Exercise objective. Go to the line holding "- **!s-01:00S** - start" in the entries below and write out exactly every line down to and including the line holding "Storing metadata (Temporarily, until".

Materials provided.
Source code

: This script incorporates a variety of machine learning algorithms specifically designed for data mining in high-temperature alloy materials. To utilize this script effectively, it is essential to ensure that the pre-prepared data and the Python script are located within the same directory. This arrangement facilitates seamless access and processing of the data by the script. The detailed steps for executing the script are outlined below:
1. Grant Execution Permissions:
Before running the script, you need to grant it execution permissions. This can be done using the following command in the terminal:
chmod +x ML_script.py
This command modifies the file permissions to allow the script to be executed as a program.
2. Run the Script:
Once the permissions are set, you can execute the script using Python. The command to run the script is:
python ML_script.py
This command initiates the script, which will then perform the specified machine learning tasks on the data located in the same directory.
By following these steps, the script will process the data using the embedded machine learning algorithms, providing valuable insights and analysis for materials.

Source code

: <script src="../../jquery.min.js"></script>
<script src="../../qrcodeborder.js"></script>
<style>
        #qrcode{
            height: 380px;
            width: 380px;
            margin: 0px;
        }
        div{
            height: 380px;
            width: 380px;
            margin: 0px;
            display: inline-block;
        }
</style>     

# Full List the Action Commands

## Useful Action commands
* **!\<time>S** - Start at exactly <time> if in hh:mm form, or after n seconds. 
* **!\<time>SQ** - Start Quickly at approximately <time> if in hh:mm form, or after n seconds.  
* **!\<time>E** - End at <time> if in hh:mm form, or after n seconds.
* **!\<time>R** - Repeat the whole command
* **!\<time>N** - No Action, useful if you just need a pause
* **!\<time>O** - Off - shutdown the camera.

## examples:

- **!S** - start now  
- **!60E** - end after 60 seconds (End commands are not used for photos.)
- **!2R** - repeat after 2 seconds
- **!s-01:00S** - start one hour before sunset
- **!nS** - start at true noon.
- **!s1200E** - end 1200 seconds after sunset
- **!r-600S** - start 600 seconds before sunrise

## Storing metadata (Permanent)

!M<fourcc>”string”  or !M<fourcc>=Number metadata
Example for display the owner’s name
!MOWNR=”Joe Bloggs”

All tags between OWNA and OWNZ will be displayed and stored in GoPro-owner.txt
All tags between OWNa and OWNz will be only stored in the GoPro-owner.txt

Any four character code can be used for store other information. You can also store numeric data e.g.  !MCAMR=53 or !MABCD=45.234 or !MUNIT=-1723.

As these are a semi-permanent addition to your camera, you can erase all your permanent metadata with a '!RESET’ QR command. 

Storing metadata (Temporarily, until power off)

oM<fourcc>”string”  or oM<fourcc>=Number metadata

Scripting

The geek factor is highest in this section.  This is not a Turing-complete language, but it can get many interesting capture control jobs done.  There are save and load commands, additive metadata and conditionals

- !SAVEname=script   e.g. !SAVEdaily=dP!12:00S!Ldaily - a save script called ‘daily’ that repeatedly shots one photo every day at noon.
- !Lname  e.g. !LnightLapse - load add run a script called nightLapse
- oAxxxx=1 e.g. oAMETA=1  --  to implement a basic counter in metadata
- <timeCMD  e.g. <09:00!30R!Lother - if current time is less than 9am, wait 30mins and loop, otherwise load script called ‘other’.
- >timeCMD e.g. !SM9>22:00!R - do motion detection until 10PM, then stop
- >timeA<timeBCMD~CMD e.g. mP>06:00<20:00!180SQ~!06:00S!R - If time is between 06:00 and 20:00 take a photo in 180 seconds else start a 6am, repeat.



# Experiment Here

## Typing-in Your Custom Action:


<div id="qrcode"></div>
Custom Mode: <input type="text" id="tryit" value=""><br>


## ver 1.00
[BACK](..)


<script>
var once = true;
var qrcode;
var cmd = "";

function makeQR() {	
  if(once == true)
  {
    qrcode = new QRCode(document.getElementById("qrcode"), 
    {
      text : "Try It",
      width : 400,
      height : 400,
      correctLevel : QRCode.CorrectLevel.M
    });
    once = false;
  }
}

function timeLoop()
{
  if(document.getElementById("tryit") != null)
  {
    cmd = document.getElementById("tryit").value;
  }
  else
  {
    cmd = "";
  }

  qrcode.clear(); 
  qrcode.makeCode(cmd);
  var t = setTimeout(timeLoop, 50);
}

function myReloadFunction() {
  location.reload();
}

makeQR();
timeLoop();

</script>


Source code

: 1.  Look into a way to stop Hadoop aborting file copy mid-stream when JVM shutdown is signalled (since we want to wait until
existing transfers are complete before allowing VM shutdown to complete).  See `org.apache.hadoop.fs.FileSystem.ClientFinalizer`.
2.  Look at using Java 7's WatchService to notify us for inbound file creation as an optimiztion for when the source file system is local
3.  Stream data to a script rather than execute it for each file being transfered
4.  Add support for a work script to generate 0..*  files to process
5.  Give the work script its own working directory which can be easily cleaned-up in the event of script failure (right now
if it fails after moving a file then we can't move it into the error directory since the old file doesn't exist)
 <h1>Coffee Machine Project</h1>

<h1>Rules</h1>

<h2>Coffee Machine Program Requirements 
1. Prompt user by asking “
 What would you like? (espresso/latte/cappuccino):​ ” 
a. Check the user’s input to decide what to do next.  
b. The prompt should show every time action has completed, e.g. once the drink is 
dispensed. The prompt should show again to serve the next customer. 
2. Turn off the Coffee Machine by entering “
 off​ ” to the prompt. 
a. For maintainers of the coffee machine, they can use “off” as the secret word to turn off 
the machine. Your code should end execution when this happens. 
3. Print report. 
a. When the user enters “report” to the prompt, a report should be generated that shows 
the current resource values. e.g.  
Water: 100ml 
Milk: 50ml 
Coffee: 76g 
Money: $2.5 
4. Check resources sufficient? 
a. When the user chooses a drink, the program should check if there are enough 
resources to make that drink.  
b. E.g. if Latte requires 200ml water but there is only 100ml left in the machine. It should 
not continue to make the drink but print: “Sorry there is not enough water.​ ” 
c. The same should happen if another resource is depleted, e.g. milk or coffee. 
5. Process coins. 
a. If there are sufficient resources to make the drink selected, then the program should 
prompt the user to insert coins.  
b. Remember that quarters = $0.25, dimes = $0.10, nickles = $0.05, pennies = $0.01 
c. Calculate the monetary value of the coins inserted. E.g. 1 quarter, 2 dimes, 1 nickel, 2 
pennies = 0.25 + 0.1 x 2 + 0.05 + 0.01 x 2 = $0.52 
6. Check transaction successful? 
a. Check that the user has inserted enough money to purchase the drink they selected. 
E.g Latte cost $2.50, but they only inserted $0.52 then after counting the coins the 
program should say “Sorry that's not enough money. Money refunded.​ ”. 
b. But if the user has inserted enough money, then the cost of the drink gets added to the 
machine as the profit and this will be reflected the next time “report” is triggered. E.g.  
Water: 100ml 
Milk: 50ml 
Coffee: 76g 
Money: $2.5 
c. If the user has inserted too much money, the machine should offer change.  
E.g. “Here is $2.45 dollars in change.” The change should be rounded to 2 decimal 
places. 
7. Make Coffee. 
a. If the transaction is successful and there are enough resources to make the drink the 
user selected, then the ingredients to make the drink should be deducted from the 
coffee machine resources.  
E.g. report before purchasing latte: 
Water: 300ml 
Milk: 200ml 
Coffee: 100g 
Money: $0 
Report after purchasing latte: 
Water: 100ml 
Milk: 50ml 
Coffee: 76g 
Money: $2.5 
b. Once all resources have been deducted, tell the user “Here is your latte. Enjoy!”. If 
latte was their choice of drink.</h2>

Exercise output.
- **!s-01:00S** - start one hour before sunset
- **!nS** - start at true noon.
- **!s1200E** - end 1200 seconds after sunset
- **!r-600S** - start 600 seconds before sunrise

## Storing metadata (Permanent)

!M<fourcc>”string”  or !M<fourcc>=Number metadata
Example for display the owner’s name
!MOWNR=”Joe Bloggs”

All tags between OWNA and OWNZ will be displayed and stored in GoPro-owner.txt
All tags between OWNa and OWNz will be only stored in the GoPro-owner.txt

Any four character code can be used for store other information. You can also store numeric data e.g.  !MCAMR=53 or !MABCD=45.234 or !MUNIT=-1723.

As these are a semi-permanent addition to your camera, you can erase all your permanent metadata with a '!RESET’ QR command. 

Storing metadata (Temporarily, until power off)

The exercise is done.